Today was only Belluzzo's first day on the CEO job at SGI, but already he had made a list of the top three tasks he intended to tackle. First on his list is filling the chief financial officer and top marketing positions, second is accelerating the time it takes to bring SGI products to market and, lastly, identifying the issues that will be on his next list of problems to resolve.
One such issue will be aiding SGI's transformation going forward. Mazzucchelli said that Belluzzo has been "battle-tested" in terms of fighting competition and changing a Unix company into one that serves up NT, skills that will translate to his new role.
"HP was the first to embrace NT and said that Unix and NT could coexist," Belluzzo said. "I plan to take that to SGI and be successful."
That move will push SGI further into competition against HP, which historically had been in the area of high-end servers and workstations.
Belluzzo replaced Edward McCracken, who in October announced that he would step down once his replacement was named. McCracken has run SGI for more than 13 years, one of only a handful of tech CEOs with such a long history at a single company. McCracken will serve as a consultant to SGI through June 30.
"With Silicon Graphics poised to take its core strengths into much larger markets, Rick's experience and leadership will be a significant asset," McCracken said in a statement. "I'm pleased that he's decided to join the company and am optimistic that the future holds great opportunity for Silicon Graphics."
When SGI initiated its search for McCracken's successor, the company already knew Belluzzo was its first choice, even though other candidates were entertained, a source familiar with the search said.
Brian Eisenbarth, an analyst with San Francisco-based Collins & Company, previously had said that any replacement for McCracken would face some tough issues, such as heavy competition and pricing pressure, in addition to the need to curb costs and improve the company's image so that all of its product offerings, not just workstations, will be recognized in the marketplace.
SGI yesterday reported a second-quarter loss of $31 million, largely due to a restructuring charge, and flat year-over-year revenue growth for two quarters in a row.

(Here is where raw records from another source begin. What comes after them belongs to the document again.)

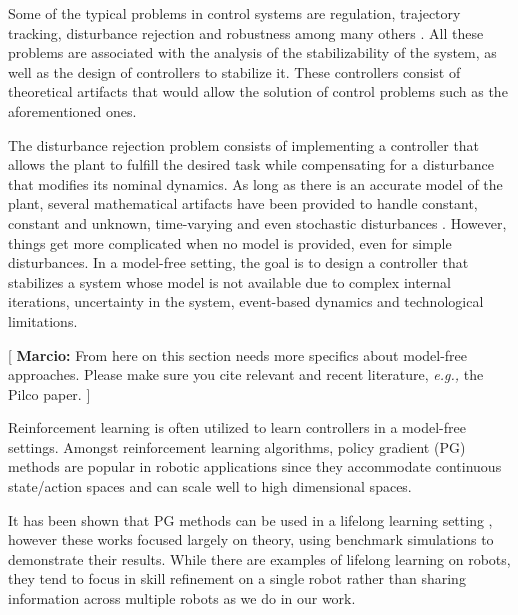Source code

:\documentclass{aamas2016}
\newcommand{\note}[3]{{\color{#2} [ \ding{42} \textbf{#1:} {\small #3} ]}}
\newcommand{\comMarcio}[1]{\note{Marcio}{red}{#1}}
\begin{document}
Some of the typical problems in control systems are regulation, trajectory tracking, disturbance rejection and
robustness among many others \cite{Khalil-2002, Lewis-2012,Nise-2010}. All these problems are associated with the analysis of the stabilizability of the system, 
as well as the design of controllers to stabilize it. These controllers consist of theoretical artifacts that would allow 
the solution of control problems such as the aforementioned ones.

The disturbance rejection problem consists of implementing a controller that allows the plant to fulfill the desired task while compensating
for a disturbance that modifies its nominal dynamics. As long as there is an accurate model of the plant, several mathematical
artifacts have been provided to handle constant, constant and unknown, time-varying and even stochastic disturbances 
\cite{Dorato-2000,Khalil-2002,Lewis-2012}. 
However, things get more complicated when no model is provided, even for simple disturbances. In a model-free setting, the goal is to design a 
controller that stabilizes a system whose model is not available due to complex internal iterations, uncertainty in the system, event-based
dynamics and technological limitations.

\comMarcio{From here on this section needs more specifics about model-free approaches. Please make sure you cite 
relevant and recent literature, \emph{e.g.,} the Pilco paper.}

Reinforcement learning \cite{kober2013reinforcement} is often utilized to learn controllers in a model-free settings. Amongst reinforcement learning algorithms, policy gradient (PG) methods \cite{sutton1999policy} are popular in robotic applications since they accommodate continuous state/action spaces and can scale well to high dimensional spaces. 


It has been shown that PG methods can be used in a lifelong learning setting \cite{BouAmmar2014a,bouAmmar2015unsupervised}, however these works focused largely on theory, using benchmark simulations to demonstrate their results. While there are examples of lifelong learning on robots, they tend to focus in skill refinement on a single robot \cite{kleiner2002towards,thrun1995lifelong} rather than sharing information across multiple robots as we do in our work. 
\end{document}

The company's revenues reached $851 million.
"Silicon Graphics is an exciting company in a rapidly growing industry," Belluzzo said in a statement. "The company is well-positioned with superb technology, a respected brand, powerful capabilities in visualization and high-performance computing, a strong product line soon to span Windows NT as well as UNIX, a large installed customer base, and talented employees...I'm confident I can provide the leadership to help Silicon Graphics improve its performance and achieve its extraordinary potential in the years ahead."
In naming Belluzzo as CEO, SGI is repeating history. McCracken also joined SGI from HP, where he helped launch HP's first commercial line, the HP 3000.

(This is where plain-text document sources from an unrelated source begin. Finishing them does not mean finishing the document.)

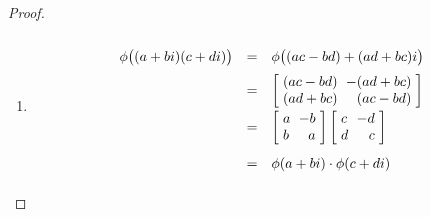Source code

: \documentclass[letterpaper]{article}
\begin{document}
\begin{enumerate}
\begin{proof}
\begin{enumerate}[label=\alph*.]
	\item \[\def\arraystretch{2}
	\begin{array}{rcl}
	\phi\big((a+bi)(c+di)\big)&=&\phi\big((ac-bd)+(ad+bc)i\big)\\
	&=&
		\arraycolsep=3pt\def\arraystretch{1}
		\left[\begin{array}{lr}
		(ac-bd) & -(ad+bc) \\
		(ad+bc) & (ac-bd) \\
		\end{array} \right]
		\\
	&=&
		\arraycolsep=3pt\def\arraystretch{1}
		\left[\begin{array}{lr}
		a & -b \\
		b & a  \\
		\end{array} \right]
		\arraycolsep=3pt\def\arraystretch{1}
		\left[\begin{array}{lr}
		c & -d \\
		d & c  \\
		\end{array} \right]
		\\
	&=&\phi(a+bi)\cdot\phi(c+di)\\
	\end{array}\]
	
	\end{enumerate}
\end{proof}

\end{enumerate}
\end{document}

Belluzzo, who joined HP in 1975, initially worked in the accounting department, was later appointed as controller for the former Information Products Group, and in 1986 was named marketing manager for the former Peripherals Group.
In 1993 Belluzzo was promoted to general manager of HP's Computer Products Organization. Two years later he was elected a senior vice president. Later that same year he assumed management responsibility for the newly formed Computer Organization and was named an executive vice president.
How long will it take to gauge Belluzzo's turnaround capabilities?
"A tone should develop in three to six months," Mazzucchelli said.